The Lynnwood Police Department asked the City Council for authority to deploy an automated license plate reader (ALPR) system from Flock Safety, using a $132,000 Washington Auto Theft Prevention Authority grant plus approximately $38,000 from city funds. Police said the planned rollout would include roughly 25–27 cameras, focused on high‑traffic corridors and the mall area, and estimated a two‑year total cost of about $171,153 including taxes and subscription fees.
Police described the system as a license‑plate‑only technology (not facial recognition) that matches captured plates to hot lists such as NCIC stolen/wanted vehicle entries, AMBER/Silver Alerts and agency hot lists. Staff said data would be retained 30 days by default, that the vendor leases the cameras as a subscription (installation and maintenance covered under the subscription), and that the department will conduct quarterly audits through the Office of Professional Standards. Police presented example uses from neighboring jurisdictions where ALPR alerts aided rapid vehicle identification in homicide and vehicle‑theft investigations.
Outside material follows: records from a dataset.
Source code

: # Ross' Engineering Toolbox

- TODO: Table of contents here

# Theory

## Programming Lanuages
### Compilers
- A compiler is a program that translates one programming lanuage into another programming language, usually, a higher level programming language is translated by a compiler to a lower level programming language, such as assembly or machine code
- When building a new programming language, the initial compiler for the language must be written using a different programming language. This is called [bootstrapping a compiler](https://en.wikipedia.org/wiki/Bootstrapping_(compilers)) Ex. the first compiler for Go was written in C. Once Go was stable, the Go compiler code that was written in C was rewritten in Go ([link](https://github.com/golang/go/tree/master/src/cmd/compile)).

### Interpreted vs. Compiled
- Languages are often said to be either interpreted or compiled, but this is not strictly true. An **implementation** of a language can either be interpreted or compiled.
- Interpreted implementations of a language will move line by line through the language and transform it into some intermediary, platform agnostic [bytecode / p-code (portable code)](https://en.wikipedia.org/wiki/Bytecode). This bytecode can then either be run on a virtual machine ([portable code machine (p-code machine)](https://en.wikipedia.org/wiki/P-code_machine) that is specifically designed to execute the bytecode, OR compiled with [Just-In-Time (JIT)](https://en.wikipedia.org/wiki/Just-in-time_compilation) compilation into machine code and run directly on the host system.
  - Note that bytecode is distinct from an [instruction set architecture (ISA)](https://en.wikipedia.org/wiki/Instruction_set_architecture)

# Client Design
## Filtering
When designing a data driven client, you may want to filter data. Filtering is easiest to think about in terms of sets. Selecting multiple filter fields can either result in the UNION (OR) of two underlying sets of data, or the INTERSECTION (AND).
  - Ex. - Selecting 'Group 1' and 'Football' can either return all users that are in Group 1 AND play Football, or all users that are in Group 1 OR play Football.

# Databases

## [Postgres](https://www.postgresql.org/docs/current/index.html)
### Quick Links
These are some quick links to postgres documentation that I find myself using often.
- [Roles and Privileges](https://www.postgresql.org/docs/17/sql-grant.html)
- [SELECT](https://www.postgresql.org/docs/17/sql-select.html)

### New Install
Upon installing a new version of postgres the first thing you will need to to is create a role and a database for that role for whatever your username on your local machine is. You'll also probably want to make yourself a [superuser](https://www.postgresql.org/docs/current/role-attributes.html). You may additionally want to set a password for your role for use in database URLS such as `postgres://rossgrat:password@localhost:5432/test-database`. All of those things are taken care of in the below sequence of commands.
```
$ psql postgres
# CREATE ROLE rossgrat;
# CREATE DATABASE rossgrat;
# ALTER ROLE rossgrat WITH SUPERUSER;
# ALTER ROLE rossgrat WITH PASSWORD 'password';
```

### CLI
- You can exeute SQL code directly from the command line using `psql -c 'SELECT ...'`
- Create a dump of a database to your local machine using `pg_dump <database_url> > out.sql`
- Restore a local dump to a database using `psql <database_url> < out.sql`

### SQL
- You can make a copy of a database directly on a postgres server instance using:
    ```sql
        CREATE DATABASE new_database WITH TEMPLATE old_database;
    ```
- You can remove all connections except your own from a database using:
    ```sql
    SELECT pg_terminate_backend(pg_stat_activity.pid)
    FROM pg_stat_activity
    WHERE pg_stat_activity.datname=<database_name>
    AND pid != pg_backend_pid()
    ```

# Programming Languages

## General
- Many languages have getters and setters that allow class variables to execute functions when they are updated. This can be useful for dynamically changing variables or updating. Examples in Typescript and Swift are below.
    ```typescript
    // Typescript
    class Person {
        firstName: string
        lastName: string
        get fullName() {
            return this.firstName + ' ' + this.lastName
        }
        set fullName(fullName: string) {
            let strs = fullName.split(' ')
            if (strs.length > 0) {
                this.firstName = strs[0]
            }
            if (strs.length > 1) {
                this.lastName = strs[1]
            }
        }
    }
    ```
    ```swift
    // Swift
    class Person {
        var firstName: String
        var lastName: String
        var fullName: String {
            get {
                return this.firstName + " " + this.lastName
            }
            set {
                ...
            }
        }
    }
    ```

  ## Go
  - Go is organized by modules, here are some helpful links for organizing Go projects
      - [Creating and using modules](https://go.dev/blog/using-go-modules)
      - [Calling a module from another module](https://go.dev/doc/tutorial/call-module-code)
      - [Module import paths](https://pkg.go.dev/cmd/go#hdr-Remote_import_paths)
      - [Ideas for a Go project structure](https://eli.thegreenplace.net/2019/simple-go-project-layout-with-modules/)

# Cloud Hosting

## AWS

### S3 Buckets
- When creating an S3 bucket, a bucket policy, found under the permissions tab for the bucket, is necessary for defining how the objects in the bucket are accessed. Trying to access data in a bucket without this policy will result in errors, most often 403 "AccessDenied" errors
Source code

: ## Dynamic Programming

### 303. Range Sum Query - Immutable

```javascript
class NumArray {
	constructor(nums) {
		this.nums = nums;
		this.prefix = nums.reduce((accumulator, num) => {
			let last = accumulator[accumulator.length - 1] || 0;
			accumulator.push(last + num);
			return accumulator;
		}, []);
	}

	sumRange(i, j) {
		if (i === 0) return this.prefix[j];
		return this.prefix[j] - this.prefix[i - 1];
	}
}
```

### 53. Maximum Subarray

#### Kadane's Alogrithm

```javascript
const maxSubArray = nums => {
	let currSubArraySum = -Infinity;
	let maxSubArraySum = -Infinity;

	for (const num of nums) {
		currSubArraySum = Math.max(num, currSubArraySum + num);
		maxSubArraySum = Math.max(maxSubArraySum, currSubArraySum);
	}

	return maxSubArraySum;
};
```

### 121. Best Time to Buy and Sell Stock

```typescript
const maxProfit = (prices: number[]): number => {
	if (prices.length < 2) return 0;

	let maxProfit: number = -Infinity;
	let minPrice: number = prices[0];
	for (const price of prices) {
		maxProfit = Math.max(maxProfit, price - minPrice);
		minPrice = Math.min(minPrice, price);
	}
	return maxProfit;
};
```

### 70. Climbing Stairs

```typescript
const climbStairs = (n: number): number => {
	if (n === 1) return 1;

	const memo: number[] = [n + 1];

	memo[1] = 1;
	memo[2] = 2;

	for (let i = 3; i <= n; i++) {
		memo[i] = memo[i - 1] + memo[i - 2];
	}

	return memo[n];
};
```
Council members requested more written detail on policy, audit procedures, and public outreach. Questions included night and wet‑weather performance, retention periods, interagency data sharing, contract length and long‑term funding after the grant, whether the cameras present equity concerns, and how the city would notify the public. Police said typical deployment takes about three months after contracting, that the vendor maintains equipment, and that a public transparency portal would be made available to show counts and usage metrics.
No final appropriation or contract award was recorded at the work session; police requested council approval to proceed with the grant acceptance and subscription purchase. Council asked staff to circulate the policy and audit procedures by email and to provide updates and website tracking metrics during the pilot.